Friday, February 4, 2022

On Gratitude

Gratitude tends to be elusive or selective, requiring either a natural gravitation towards appreciative thankfulness or a careful striving for gratefulness across multiple aspects of life.  The grand irony of gratefulness is that it can reinforce a person's psychological stamina and yet a desire for gratitude often needs to be stirred up by specific circumstances.  Namely, loss and fear of loss can motivate people to savor their lives to an extent that they did not before, or perhaps even for the first time.  Since life is full of opportunities to lose stability or pleasure, gratitude becomes a key to maintaining and deepening the stability that can be found.

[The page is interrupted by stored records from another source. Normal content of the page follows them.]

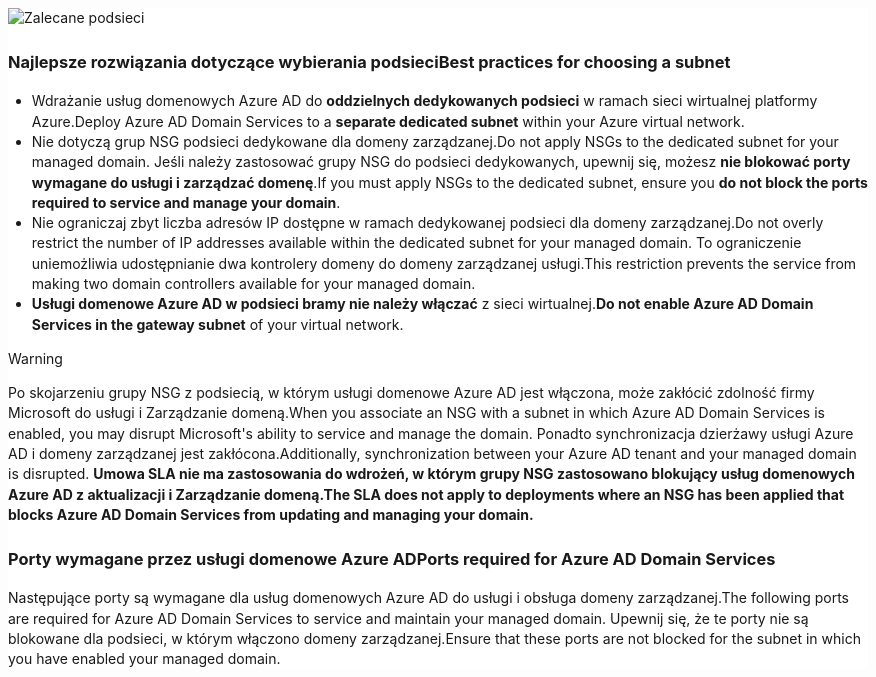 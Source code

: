 ![Zalecane podsieci](./media/active-directory-domain-services-design-guide/vnet-subnet-design.png)

### <a name="best-practices-for-choosing-a-subnet"></a><span data-ttu-id="24dda-136">Najlepsze rozwiązania dotyczące wybierania podsieci</span><span class="sxs-lookup"><span data-stu-id="24dda-136">Best practices for choosing a subnet</span></span>
* <span data-ttu-id="24dda-137">Wdrażanie usług domenowych Azure AD do **oddzielnych dedykowanych podsieci** w ramach sieci wirtualnej platformy Azure.</span><span class="sxs-lookup"><span data-stu-id="24dda-137">Deploy Azure AD Domain Services to a **separate dedicated subnet** within your Azure virtual network.</span></span>
* <span data-ttu-id="24dda-138">Nie dotyczą grup NSG podsieci dedykowane dla domeny zarządzanej.</span><span class="sxs-lookup"><span data-stu-id="24dda-138">Do not apply NSGs to the dedicated subnet for your managed domain.</span></span> <span data-ttu-id="24dda-139">Jeśli należy zastosować grupy NSG do podsieci dedykowanych, upewnij się, możesz **nie blokować porty wymagane do usługi i zarządzać domenę**.</span><span class="sxs-lookup"><span data-stu-id="24dda-139">If you must apply NSGs to the dedicated subnet, ensure you **do not block the ports required to service and manage your domain**.</span></span>
* <span data-ttu-id="24dda-140">Nie ograniczaj zbyt liczba adresów IP dostępne w ramach dedykowanej podsieci dla domeny zarządzanej.</span><span class="sxs-lookup"><span data-stu-id="24dda-140">Do not overly restrict the number of IP addresses available within the dedicated subnet for your managed domain.</span></span> <span data-ttu-id="24dda-141">To ograniczenie uniemożliwia udostępnianie dwa kontrolery domeny do domeny zarządzanej usługi.</span><span class="sxs-lookup"><span data-stu-id="24dda-141">This restriction prevents the service from making two domain controllers available for your managed domain.</span></span>
* <span data-ttu-id="24dda-142">**Usługi domenowe Azure AD w podsieci bramy nie należy włączać** z sieci wirtualnej.</span><span class="sxs-lookup"><span data-stu-id="24dda-142">**Do not enable Azure AD Domain Services in the gateway subnet** of your virtual network.</span></span>

> [!WARNING]
> <span data-ttu-id="24dda-143">Po skojarzeniu grupy NSG z podsiecią, w którym usługi domenowe Azure AD jest włączona, może zakłócić zdolność firmy Microsoft do usługi i Zarządzanie domeną.</span><span class="sxs-lookup"><span data-stu-id="24dda-143">When you associate an NSG with a subnet in which Azure AD Domain Services is enabled, you may disrupt Microsoft's ability to service and manage the domain.</span></span> <span data-ttu-id="24dda-144">Ponadto synchronizacja dzierżawy usługi Azure AD i domeny zarządzanej jest zakłócona.</span><span class="sxs-lookup"><span data-stu-id="24dda-144">Additionally, synchronization between your Azure AD tenant and your managed domain is disrupted.</span></span> <span data-ttu-id="24dda-145">**Umowa SLA nie ma zastosowania do wdrożeń, w którym grupy NSG zastosowano blokujący usług domenowych Azure AD z aktualizacji i Zarządzanie domeną.**</span><span class="sxs-lookup"><span data-stu-id="24dda-145">**The SLA does not apply to deployments where an NSG has been applied that blocks Azure AD Domain Services from updating and managing your domain.**</span></span>
>
>

### <a name="ports-required-for-azure-ad-domain-services"></a><span data-ttu-id="24dda-146">Porty wymagane przez usługi domenowe Azure AD</span><span class="sxs-lookup"><span data-stu-id="24dda-146">Ports required for Azure AD Domain Services</span></span>
<span data-ttu-id="24dda-147">Następujące porty są wymagane dla usług domenowych Azure AD do usługi i obsługa domeny zarządzanej.</span><span class="sxs-lookup"><span data-stu-id="24dda-147">The following ports are required for Azure AD Domain Services to service and maintain your managed domain.</span></span> <span data-ttu-id="24dda-148">Upewnij się, że te porty nie są blokowane dla podsieci, w którym włączono domeny zarządzanej.</span><span class="sxs-lookup"><span data-stu-id="24dda-148">Ensure that these ports are not blocked for the subnet in which you have enabled your managed domain.</span></span>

This is not because it is logically impossible for someone to be naturally grateful in a genuine, constant sense or to put effort into experiencing gratefulness all throughout their life.  It is because even if one is not ungrateful, it can be very easy to focus on some things to the exclusion of others or to fail to recognize just how philosophically, practically, or personally important they are.  To be ungrateful or apathetic towards things of philosophical centrality is asinine by default, but no one has to actually be ungrateful to experience the rejuvenating effects of gratitude.  No one even needs to be directly dwelling on gratefulness at all times in order to not be an ungrateful person.

Still, it might take a great deal of intentionality to become a person who is grateful in a broad sense for whatever (morally permissible) pleasures, discoveries, and victories can be had in life.  Gratitude does not necessarily come naturally or easily even with effort.  However, one fact can make striving for gratefulness easier: to be grateful in a non-irrational way is not the same as being grateful for literally everything exactly as it is.  There is nothing to be grateful for about irrationality, abuse, and hypocrisy, to name some examples, even when these things stir up a desire to turn away from them when seen in others or even in a person's own life.  No, not everything could deserve appreciation or thankfulness.

Gratitude can never legitimately be used in an abstract or moral sense to justify letting whatever problems, sins, or stupidity that need to be confronted persist.  At this point, gratitude is misused as a false basis for tolerating things as they are, no matter how severely problematic things might be, instead of driving someone to desire to resolve problems like anti-rationalism, apathy, and injustice.  Gratefulness for reason, its absolute certainty, and for the fact that it is logically possible for the world to be improved can push someone out of apathy and contentment with the status quo and into a longing for life without irrationality and injustice.

Rationalism and rationalistic self- awareness are indeed at the heart of all gratefulness that amounts to more than random, subjective appreciation for something that might not even be worth appreciating.  To be grateful for something in the fullest sense, one must understand it as it is, and there is no way to understand something that does not involve looking to reason without making assumptions.  In turn, this true understanding can spark a deep personal and emotional response that brings with it the deepest kind of gratitude.  All other forms of gratefulness are petty, selective, or random.  This deeper and philosophically fortified gratitude, in contrast, is empowering and thorough.